Spotlight on Three Differentiating Features of Clustrix

Clustrix Features

Clustrix stands apart from other databases.  Our scale-out SQL relational database offers some key differences that stem from our distributed architecture and give us the flexibility to create features that don’t exist, or aren’t possible, with MySQL or other database architectures. Here are a few of the lesser-known yet highly valuable Clustrix features.

1. Online Schema Changes

In Clustrix, you can alter a table online with no downtime. This works just like MySQL except that Clustrix can still accept new transactions and regular workloads can occur while the ALTER is taking place. As the ALTER is processed, Clustrix creates a copy of the parts of the table modified during the ALTER and applies changes to those rows — one with the new version and one with the original (pre-ALTER) version. This ensures that all changes to the table are applied once the schema change has finished, or that changes to the table are preserved if the ALTER is cancelled or must be rolled back before it completes.

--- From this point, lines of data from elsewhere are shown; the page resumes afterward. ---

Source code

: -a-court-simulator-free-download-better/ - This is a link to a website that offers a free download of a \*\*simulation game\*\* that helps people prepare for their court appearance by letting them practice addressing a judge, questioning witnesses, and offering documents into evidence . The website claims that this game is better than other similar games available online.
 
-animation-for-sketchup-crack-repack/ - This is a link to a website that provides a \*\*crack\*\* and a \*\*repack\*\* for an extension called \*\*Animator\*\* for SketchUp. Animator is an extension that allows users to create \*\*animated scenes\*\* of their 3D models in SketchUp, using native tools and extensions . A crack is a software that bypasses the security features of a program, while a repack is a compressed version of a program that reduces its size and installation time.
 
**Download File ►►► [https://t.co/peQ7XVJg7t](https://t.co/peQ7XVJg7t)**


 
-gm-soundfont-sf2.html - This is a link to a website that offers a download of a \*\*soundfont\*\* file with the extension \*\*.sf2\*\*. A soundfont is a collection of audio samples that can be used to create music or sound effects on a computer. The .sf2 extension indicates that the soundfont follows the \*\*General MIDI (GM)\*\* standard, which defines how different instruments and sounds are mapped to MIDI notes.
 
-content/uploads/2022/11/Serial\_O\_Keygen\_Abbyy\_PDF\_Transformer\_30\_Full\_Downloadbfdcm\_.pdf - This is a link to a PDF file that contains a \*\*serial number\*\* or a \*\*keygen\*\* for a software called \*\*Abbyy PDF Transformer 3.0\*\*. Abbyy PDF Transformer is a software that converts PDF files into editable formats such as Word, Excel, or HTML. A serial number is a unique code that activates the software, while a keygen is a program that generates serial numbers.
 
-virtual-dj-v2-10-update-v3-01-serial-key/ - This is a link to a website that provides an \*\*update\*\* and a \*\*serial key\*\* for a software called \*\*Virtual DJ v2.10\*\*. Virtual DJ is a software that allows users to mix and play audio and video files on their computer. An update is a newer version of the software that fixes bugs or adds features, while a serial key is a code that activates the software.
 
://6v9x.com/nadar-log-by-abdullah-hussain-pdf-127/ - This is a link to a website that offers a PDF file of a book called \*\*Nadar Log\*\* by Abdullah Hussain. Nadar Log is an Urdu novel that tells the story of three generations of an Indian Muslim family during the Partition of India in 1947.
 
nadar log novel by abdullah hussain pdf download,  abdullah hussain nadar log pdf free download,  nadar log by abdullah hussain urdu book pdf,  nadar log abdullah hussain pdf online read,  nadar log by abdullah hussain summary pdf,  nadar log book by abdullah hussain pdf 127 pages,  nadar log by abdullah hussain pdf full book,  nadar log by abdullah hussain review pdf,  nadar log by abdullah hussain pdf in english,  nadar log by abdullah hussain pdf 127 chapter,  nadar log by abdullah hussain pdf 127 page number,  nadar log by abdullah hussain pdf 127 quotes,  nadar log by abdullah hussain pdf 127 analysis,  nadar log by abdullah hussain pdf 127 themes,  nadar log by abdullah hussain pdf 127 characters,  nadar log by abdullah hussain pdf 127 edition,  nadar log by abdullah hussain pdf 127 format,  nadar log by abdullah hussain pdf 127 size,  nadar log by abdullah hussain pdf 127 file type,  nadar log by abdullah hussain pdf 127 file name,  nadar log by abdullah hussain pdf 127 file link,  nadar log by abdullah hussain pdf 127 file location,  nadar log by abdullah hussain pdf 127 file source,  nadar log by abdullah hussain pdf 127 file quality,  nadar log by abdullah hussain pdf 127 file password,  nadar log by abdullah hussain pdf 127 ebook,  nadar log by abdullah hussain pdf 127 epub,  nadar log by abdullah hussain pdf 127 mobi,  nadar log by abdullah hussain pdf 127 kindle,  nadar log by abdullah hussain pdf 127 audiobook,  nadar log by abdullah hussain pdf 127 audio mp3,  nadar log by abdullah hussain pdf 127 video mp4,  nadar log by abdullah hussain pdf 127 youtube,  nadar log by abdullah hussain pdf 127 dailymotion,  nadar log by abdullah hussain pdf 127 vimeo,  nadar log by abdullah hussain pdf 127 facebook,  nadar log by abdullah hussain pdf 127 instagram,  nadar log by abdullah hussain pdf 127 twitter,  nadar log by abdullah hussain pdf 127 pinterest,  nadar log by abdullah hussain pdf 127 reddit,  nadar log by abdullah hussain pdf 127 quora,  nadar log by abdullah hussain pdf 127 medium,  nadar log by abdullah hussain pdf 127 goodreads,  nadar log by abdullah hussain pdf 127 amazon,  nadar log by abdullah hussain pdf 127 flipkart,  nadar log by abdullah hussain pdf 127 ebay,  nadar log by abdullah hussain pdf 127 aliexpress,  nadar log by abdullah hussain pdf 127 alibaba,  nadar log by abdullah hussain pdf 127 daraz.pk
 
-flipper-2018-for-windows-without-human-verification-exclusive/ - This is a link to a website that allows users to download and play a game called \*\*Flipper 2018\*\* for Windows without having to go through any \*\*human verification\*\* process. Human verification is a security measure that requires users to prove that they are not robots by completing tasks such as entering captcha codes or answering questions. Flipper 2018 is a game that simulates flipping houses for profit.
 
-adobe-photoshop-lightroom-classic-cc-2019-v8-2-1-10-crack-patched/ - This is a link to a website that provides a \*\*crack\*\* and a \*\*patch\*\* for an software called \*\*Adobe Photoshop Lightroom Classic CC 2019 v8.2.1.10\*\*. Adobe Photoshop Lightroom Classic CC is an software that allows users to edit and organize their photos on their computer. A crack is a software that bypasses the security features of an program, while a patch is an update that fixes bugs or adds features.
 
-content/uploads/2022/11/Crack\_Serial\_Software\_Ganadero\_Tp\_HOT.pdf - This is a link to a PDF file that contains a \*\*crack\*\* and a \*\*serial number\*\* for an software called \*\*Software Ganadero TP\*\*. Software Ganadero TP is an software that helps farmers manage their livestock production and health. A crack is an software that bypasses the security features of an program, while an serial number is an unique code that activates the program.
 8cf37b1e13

For example, here is what you would run if you wanted to change the character set to utf8mb4:

On the database level:

clustrix> ALTER DATABASE database_name CHARACTER SET utf8mb4;

On the table level:

clustrix> ALTER TABLE table_name CHARACTER SET utf8mb4;

On the column level:

clustrix> alter table table_name modify `column_name` column_type character set utf8mb4;

2. The Rebalancer

With Clustrix, there is no need for you to balance and distribute the data across the cluster themselves since the cluster handles this automatically. Clustrix features a Rebalancer that has four main operations: copy, move, rerank, and redistribute.

Copy comes into play during reprotect, after a disk or node failure. The cluster will make a copy of the under-protected replica(s) to protect against any future hardware failure.

The Rebalancer moves data to keep an even distribution.  This ensures that the data is evenly distributed across disks and nodes so the cluster is utilized evenly as it grows. Clustrix keeps multiple copies of data for fault tolerance, but uses only one copy for reads.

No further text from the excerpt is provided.